April 21, 2012

Powershell v3 Google Reader Starred Items

A previous post provided a Powershell script to get the RSS feed of a public Google Reader starred items feed. Google have since updated Reader and now provide a JSON stream.

The script below is an updated version which requires Powershell 3 (currently in Beta) and allows feeds to to be saved to disk on an on-going basis.

The script takes the user’s Reader numeric userID as a parameter and accesses the JSON feed to get properties such as the item’s Title, Author, Summary, URL, Blog Name etc.

The following example shows the objects output to the pipeline when not saving to a file.

PS C:\> .\Get-Starred.ps1 -user "123456789123" | Select -First 2

Title       : vSphere 5.0 Hardening Guide public draft available
Summary     :  
WebSiteName : Yellow Bricks
WebSiteURL  : http://www.yellow-bricks.com
FeedURL     : http://feeds.feedburner.com/YellowBricks
ItemURL     : http://feedproxy.google.com/~r/YellowBricks/~3/e29m6-                 2UApQ/
Published   : 18/04/2012 20:26:53
Updated     : 18/04/2012 20:26:53
Categories  : Server;security;vSphere;whitepaper
Author      : Duncan Epping


Title       : Welcome to System Center 2012 Configuration Manager
Summary     : Configuration Manager 2012 is finally here! We are
              having a great time at MMS ...
WebSiteName : Microsoft Server and Cloud Platform Blog
WebSiteURL  : http://blogs.technet.com/b/server-cloud/
FeedURL     : http://blogs.technet.com/b/server-cloud/rss.aspx
ItemURL     : http://blogs.technet.com/b/server
              -cloud/archive/2012/04/18/welcome-to-system-center-2012
              -configuration-manager.aspx
Published   : 18/04/2012 22:36:00
Updated     : 18/04/2012 22:36:00
Categories  : System Center;System Center 2012;Configuration Manager
              2012
Author      : Microsoft Server and Cloud Platform Team


Saving starred items to a file

The script supports serialising items to an XML file. The –path parameter can be used to store a full list of items over time. Only unique items are saved so the script can be be run repeatedly, exporting to the same file, and only new items will be added.

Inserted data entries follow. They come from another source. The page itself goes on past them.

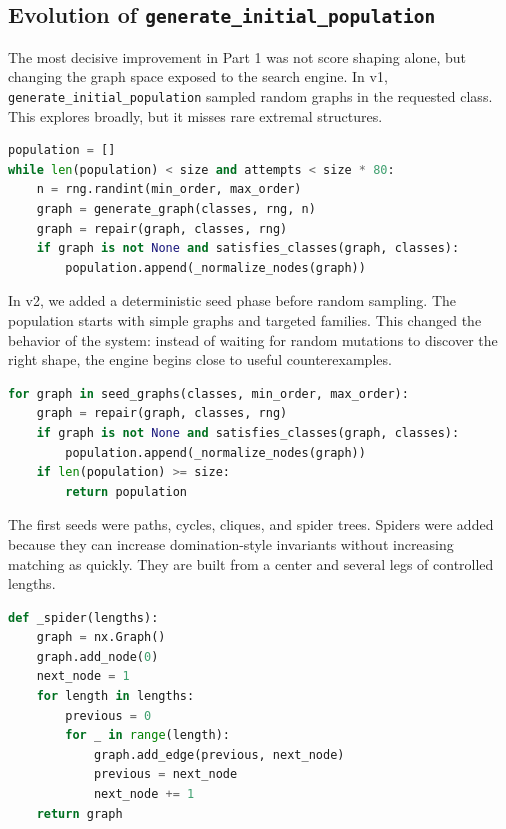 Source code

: \documentclass[11pt,a4paper]{article}
\begin{document}
\subsection{Evolution of \texttt{generate\_initial\_population}}

The most decisive improvement in Part 1 was not score shaping alone, but changing the graph space exposed to the search engine. In v1, \texttt{generate\_initial\_population} sampled random graphs in the requested class. This explores broadly, but it misses rare extremal structures.

\begin{lstlisting}[language=Python,caption={v1: repaired random population.}]
population = []
while len(population) < size and attempts < size * 80:
    n = rng.randint(min_order, max_order)
    graph = generate_graph(classes, rng, n)
    graph = repair(graph, classes, rng)
    if graph is not None and satisfies_classes(graph, classes):
        population.append(_normalize_nodes(graph))
\end{lstlisting}

In v2, we added a deterministic seed phase before random sampling. The population starts with simple graphs and targeted families. This changed the behavior of the system: instead of waiting for random mutations to discover the right shape, the engine begins close to useful counterexamples.

\begin{lstlisting}[language=Python,caption={v2 and later: structural seeds before randomness.}]
for graph in seed_graphs(classes, min_order, max_order):
    graph = repair(graph, classes, rng)
    if graph is not None and satisfies_classes(graph, classes):
        population.append(_normalize_nodes(graph))
    if len(population) >= size:
        return population
\end{lstlisting}

The first seeds were paths, cycles, cliques, and spider trees. Spiders were added because they can increase domination-style invariants without increasing matching as quickly. They are built from a center and several legs of controlled lengths.

\begin{lstlisting}[language=Python,caption={Spider seeds introduced in v2.}]
def _spider(lengths):
    graph = nx.Graph()
    graph.add_node(0)
    next_node = 1
    for length in lengths:
        previous = 0
        for _ in range(length):
            graph.add_edge(previous, next_node)
            previous = next_node
            next_node += 1
    return graph
\end{lstlisting}
\end{document}

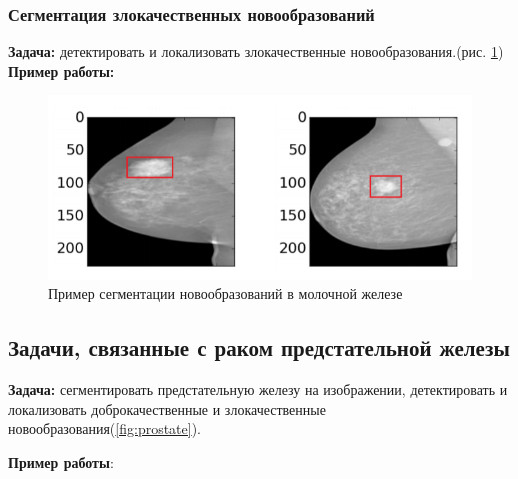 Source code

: \subsubsection{Сегментация злокачественных новообразований}

{\bf Задача:} детектировать и локализовать злокачественные новообразования.(рис. \ref{fig:breast_3})
\\
{\bf Пример работы:} \cite{zhu_mil}

\begin{figure}[h] 
  \center
  \includegraphics [scale=0.8] {images/breast_cancer.png}
  \caption{ Пример сегментации новообразований в молочной железе\cite{zhu_mil} }
  \label{fig:breast_3}  
\end{figure}



\subsection{Задачи, связанные с раком предстательной железы}

{\bf Задача:} сегментировать предстательную железу на изображении, детектировать и локализовать доброкачественные и  злокачественные новообразования(\ref{fig:prostate}).

{\bf Пример работы}: \cite{prostate-cancer}

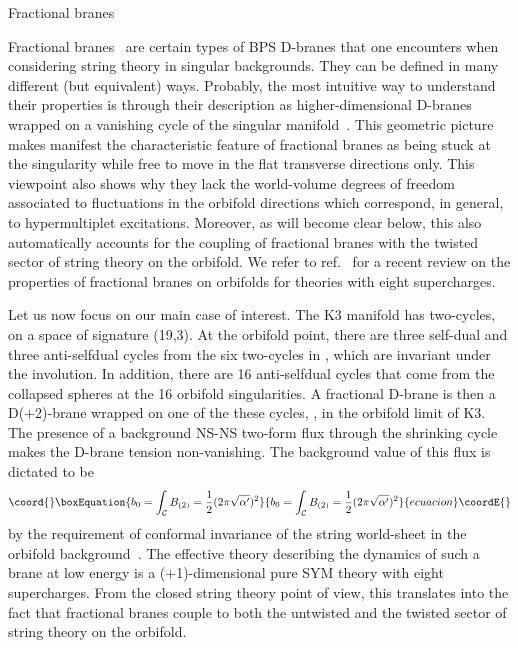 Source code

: \documentclass[a4paper,11pt]{article}
\makeatletter
\renewcommand{\subsection}{\@startsection{subsection}{2}{\z@} {-3.25ex
plus -1ex minus -.2ex}{1.5ex plus .2ex}{\normalsize\bf}}
\providecommand{\ZZ}{\mathbb{Z}}  \providecommand{\Zint}{\mathbb{Z}}
\makeatother
\begin{document}
\subsection{Fractional branes}

Fractional
branes~\cite{Douglas:1997xg,Douglas:1997de,Polchinski:1997ry} are
certain types of BPS D-branes that one encounters when considering
string theory in singular backgrounds. They can be defined in many
different (but equivalent) ways. Probably, the most intuitive way to
understand their properties is through their description as
higher-dimensional D-branes wrapped on a vanishing cycle of the
singular manifold~\cite{Diaconescu:1998br,Billo:2000yb}. This
geometric picture makes manifest the characteristic feature of
fractional branes as being stuck at the singularity while free to move
in the flat transverse directions only. This viewpoint also shows why
they lack the world-volume degrees of freedom associated to
fluctuations in the orbifold directions which correspond, in general,
to hypermultiplet excitations. Moreover, as will become clear below,
this also automatically accounts for the coupling of fractional branes
with the twisted sector of string theory on the orbifold. We refer to
ref.~\cite{Bertolini:2001gq} for a recent review on the properties of
fractional branes on orbifolds for theories with eight supercharges.

Let us now focus on our main case of interest. The K3 manifold has
\coordHE{} two-cycles, on a space
of signature (19,3). At the \myHighlight{$\ZZ_2$}\coordHE{} orbifold point, there are three
self-dual and three anti-selfdual cycles from the six two-cycles in
\coordHE{}, which are invariant under the \myHighlight{$\ZZ_2$}\coordHE{} involution. In
addition, there are 16 anti-selfdual cycles that come from the
collapsed spheres at the 16 orbifold singularities. A fractional
D\coordHE{}-brane is then a D(\coordHE{}+2)-brane wrapped on one of the these
cycles, \coordHE{}, in the \myHighlight{$\ZZ_2$}\coordHE{} orbifold limit of K3. The
presence of a background NS-NS two-form flux through the shrinking
cycle makes the D-brane tension non-vanishing. The background value
of this flux is dictated to be
\begin{equation}\coord{}\boxEquation{
\label{bgPhi}
b_0 = \int_{\mathcal{C}} B_{(2)} = \frac{1}{2}(2\pi\sqrt{\alpha'})^2
}{
b_0 = \int_{\mathcal{C}} B_{(2)} = \frac{1}{2}(2\pi\sqrt{\alpha'})^2
}{ecuacion}\coordE{}\end{equation}
by the requirement of conformal invariance of the string world-sheet
in the orbifold background~\cite{Aspinwall:1996mn}. The effective
theory describing the dynamics of such a brane at low energy is a
(\coordHE{}+1)-dimensional pure SYM theory with eight supercharges. From the
closed string theory point of view, this translates into the fact that
fractional branes couple to both the untwisted and the twisted sector
of string theory on the orbifold.
\end{document}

Note that Reader has an export limit of 2000 starred items (even with pagination), so the script will only ever return the 2000 newest.


PS C:\> .\Get-Starred.ps1 -path c:\temp\AllItems.xml

Completed export to file 'c:\temp\AllItems.xml'

Items stored in the XML file can be re-hydrated into objects using the built-in Powershell “Import-Clixml” cmdlet.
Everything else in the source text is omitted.